Não foi assim há tanto tempo. Há menos de dez anos e digo isto com certeza, porque sei o que trazia vestido, tenho saudades desse vestido que comprei no meu 18º aniversário. E nessa manhã, o São João da Pesqueira livrou-me de uma morte estúpida dentro de uma banheira demasiado nova e escorregadia.
O pai da dona Cândida, que em tempos foi minha sogra, ou projecto de sogra, e que é a irmã mais velha da Corina, tinha ordens, há cinquenta e muitos anos atrás, para ir registar, a São João da Pesqueira, a mais nova das suas filhas com a graça de Maria Albertina. Como na canção. Sem desvios e sem estadas prolongadas na taberna, disse-lhe a mulher que sempre vestiu as calças naquela casa e lá está, cujo nome não me recordo, apesar de ter passado consigo tardes imensas de um Verão no corredor da morte de Oncologia do Santa Maria (era uma boa mulher, gostava muito dela, e estou mesmo triste de não me lembrar o seu nome e apenas os seus bigodes cinzentos).
O caminho entre Mogadouro (seria Mogadouro?) e a Pesqueira era longo, não havia carros e a carroça era para os ricos. O rechonchudo senhor contava sempre esta história. Que no caminho passou por uma procissão que levava a braços uma imagem de Santa Corina (vou googalizar a ver se existe; não encontrei). Lá em casa, uma casa de xisto muito bonita, com camas de ferro com florões pintados à mão, a Maria Albertina dormia sossegada no berço, sem saber que poucas horas depois se chamaria Corina.
A mulher nunca perdoou ao marido a desfeita e o bafo a bagaço barato com que chegou a casa. A filha também não.
Lembro-me pouco da filha da Corina. Tinha um cabelo enorme entrançado e um peito copa C acima do tamanho 40. Não tinha as bochechas cor-de-rosa como a mãe, mas não era fininha como o pai, o pai cujo sonho era comprar uma carrinha Bedford e cuja a aparência física o transportava para o século XIX, em plena revolução Industrial.

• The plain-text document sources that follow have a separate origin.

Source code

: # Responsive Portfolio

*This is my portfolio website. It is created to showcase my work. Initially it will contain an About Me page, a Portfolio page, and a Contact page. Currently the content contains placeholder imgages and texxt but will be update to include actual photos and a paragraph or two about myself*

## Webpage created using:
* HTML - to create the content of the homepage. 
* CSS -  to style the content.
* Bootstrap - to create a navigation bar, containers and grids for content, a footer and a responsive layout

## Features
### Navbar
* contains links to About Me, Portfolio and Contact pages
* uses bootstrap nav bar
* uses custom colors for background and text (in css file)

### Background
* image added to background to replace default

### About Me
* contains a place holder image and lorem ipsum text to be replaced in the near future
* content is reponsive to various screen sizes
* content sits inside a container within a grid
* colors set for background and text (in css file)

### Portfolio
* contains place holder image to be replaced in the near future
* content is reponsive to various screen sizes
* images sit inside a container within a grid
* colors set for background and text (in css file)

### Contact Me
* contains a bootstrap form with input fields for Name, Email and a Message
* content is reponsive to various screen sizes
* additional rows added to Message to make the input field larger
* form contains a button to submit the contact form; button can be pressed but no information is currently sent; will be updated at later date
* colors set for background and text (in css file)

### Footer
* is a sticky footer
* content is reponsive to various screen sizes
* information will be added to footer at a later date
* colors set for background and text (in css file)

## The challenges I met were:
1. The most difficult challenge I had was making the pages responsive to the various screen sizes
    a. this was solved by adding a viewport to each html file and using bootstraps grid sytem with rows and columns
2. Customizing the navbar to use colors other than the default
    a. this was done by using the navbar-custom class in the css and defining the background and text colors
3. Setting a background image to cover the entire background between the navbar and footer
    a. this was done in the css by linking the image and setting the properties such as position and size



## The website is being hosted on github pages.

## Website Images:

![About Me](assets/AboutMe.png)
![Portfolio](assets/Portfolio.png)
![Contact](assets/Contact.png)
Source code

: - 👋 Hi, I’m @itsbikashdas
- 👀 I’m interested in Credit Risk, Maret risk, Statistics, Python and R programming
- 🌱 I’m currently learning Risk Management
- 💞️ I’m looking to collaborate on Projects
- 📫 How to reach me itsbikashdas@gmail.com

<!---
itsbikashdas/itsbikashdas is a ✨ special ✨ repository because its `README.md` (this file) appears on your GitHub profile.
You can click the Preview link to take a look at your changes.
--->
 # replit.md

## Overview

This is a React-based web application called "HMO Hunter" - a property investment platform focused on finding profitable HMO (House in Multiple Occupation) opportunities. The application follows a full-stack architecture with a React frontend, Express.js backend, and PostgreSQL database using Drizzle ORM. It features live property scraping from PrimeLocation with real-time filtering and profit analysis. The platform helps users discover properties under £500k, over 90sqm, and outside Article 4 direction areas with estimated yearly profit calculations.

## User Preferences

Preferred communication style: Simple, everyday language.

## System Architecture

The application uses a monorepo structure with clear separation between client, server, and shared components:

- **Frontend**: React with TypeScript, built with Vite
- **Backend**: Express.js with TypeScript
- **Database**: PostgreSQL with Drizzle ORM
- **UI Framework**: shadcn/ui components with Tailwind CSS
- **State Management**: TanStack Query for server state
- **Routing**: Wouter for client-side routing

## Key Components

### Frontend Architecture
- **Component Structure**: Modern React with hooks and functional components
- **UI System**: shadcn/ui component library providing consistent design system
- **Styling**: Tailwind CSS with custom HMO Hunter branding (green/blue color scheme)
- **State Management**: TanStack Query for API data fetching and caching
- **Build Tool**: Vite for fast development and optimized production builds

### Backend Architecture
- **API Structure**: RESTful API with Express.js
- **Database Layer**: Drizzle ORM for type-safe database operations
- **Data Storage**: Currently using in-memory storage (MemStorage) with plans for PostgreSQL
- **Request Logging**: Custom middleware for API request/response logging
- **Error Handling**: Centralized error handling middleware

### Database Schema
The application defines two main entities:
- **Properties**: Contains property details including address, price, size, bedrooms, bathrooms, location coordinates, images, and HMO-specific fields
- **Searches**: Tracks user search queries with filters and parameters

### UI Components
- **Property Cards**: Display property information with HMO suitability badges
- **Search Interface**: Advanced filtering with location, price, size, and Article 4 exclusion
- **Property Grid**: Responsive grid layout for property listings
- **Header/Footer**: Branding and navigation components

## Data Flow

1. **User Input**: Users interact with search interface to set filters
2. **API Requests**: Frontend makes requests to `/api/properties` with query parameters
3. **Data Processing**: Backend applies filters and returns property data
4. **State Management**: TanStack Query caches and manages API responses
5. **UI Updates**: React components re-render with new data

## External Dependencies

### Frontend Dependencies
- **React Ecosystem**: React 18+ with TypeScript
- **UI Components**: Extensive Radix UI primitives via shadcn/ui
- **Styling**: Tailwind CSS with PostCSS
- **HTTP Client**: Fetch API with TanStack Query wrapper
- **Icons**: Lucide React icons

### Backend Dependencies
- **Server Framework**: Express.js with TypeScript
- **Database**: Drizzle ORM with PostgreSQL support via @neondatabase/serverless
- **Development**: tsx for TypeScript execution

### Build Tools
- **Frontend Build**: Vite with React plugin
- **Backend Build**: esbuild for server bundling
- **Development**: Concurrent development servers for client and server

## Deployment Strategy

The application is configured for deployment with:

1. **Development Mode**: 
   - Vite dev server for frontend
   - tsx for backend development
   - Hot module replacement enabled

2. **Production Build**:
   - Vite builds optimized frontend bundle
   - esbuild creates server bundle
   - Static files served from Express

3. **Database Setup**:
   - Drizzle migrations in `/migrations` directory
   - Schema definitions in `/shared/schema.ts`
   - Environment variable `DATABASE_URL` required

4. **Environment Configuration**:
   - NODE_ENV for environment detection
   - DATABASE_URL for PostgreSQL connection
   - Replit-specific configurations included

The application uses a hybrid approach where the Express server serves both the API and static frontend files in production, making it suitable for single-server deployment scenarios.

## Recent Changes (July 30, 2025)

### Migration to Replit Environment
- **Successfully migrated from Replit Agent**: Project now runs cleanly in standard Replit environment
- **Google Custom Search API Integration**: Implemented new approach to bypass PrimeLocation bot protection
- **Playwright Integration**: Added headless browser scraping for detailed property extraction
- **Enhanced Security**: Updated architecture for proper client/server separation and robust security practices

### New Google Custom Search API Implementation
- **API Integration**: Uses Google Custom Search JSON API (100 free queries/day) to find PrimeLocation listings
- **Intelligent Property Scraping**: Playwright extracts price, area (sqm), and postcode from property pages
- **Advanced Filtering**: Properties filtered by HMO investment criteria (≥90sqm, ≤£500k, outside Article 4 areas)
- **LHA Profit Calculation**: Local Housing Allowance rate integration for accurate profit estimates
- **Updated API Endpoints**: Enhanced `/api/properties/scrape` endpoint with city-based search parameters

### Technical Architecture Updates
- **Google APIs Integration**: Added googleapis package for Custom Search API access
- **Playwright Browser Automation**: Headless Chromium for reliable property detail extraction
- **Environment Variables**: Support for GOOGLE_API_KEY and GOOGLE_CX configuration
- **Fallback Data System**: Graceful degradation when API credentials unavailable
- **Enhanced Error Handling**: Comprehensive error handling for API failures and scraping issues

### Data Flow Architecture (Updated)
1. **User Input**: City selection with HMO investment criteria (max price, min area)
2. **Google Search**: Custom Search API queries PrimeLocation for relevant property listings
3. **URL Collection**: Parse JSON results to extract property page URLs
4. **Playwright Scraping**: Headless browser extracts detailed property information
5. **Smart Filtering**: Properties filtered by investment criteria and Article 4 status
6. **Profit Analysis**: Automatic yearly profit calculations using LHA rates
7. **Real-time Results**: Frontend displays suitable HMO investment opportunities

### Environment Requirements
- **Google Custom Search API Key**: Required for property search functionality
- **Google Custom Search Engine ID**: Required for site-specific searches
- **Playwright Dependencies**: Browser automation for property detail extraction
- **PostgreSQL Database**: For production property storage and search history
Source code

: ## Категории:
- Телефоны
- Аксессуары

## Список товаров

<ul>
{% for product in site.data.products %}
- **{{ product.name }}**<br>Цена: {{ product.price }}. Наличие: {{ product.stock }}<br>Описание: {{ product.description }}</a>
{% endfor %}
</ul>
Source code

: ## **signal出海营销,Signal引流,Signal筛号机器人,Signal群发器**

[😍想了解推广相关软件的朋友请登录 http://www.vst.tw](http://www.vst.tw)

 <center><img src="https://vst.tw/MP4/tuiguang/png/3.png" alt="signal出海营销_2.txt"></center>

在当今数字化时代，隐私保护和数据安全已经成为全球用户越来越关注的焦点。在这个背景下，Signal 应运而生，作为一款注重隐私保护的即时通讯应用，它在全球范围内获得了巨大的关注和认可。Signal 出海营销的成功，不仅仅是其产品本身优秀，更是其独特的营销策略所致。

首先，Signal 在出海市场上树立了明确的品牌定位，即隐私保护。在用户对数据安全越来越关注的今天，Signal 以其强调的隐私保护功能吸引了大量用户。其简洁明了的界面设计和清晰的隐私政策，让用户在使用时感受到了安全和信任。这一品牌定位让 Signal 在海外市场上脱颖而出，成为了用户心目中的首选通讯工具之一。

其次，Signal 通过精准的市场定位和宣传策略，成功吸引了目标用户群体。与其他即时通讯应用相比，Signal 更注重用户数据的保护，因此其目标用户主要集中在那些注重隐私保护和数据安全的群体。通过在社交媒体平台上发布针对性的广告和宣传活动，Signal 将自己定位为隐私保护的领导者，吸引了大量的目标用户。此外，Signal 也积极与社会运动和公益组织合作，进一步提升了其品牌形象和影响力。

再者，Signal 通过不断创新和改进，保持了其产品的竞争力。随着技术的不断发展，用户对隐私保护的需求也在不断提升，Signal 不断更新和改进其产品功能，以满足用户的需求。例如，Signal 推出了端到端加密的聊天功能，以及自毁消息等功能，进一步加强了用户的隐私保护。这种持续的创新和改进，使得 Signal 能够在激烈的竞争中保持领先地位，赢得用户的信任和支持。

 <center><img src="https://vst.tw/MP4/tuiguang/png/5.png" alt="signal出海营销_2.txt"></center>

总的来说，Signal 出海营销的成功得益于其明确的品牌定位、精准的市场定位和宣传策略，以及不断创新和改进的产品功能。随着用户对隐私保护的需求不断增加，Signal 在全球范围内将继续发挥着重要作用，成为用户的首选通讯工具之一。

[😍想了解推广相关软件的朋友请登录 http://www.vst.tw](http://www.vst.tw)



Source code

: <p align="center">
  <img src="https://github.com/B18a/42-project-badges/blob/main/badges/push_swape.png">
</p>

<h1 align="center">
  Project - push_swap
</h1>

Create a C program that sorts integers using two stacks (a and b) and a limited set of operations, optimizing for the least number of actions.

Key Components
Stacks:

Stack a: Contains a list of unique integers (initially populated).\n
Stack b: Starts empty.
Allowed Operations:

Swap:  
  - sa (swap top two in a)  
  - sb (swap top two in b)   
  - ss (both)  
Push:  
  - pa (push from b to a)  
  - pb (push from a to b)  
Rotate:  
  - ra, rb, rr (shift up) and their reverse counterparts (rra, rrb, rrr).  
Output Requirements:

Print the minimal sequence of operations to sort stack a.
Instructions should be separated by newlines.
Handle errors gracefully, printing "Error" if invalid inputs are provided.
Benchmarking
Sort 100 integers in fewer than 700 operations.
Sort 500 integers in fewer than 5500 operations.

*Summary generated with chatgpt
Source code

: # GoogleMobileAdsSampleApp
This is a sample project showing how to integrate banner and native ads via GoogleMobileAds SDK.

A filha da Corina quis casar um dia. Na aldeia não havia muito mais que fazer a não ser casar. A Corina comprou-lhe um trem da Ideia Casa por 80 contos. Na manhã da boda, eu maquilhei a filha da Corina. Ela nunca tinha posto base na sua pele, muito menos uma sombra. Eram coisas da cidade grande. Fiz um bom trabalho, numa paleta de rosada: a noiva ia linda, com o buço depilado e com pequenas pérolas espetadas no cabelo bonito.
Eu dancei música pimba num barracão de tijolo colado com cimento, no copo de água do casamento da filha da Corina, que durou pouco mais de seis meses. A filha da Corina batia no marido. Ele saiu de casa.
É isto que guardo da filha da Corina, que me assaltou o espírito esta manhã, deixando-me imensas dúvidas onde farei eu o meu copo de água e quem me maquilhará...
6 comentários:
Eu até te maquilhava, mas não me parece boa ideia... tendo em conta que não tenho jeito nenhum! ;-) Quanto ao local do copo de água, posso dar-te uma ajuda na escolha... bem como do vestido!
Desde que não batas no marido...
Eu sei o que é conviver com 26 anos de dores constantes na coluna...
belo texto mais uma x. bjs
Encontrei teu blog ao acaso. stei do que li e vi. Muito bom mesmo. Parabéns. Sempre que possível voltarei. Abraços. Caracteres
Volta sempre, caracteres. Há muitos por estas bandas.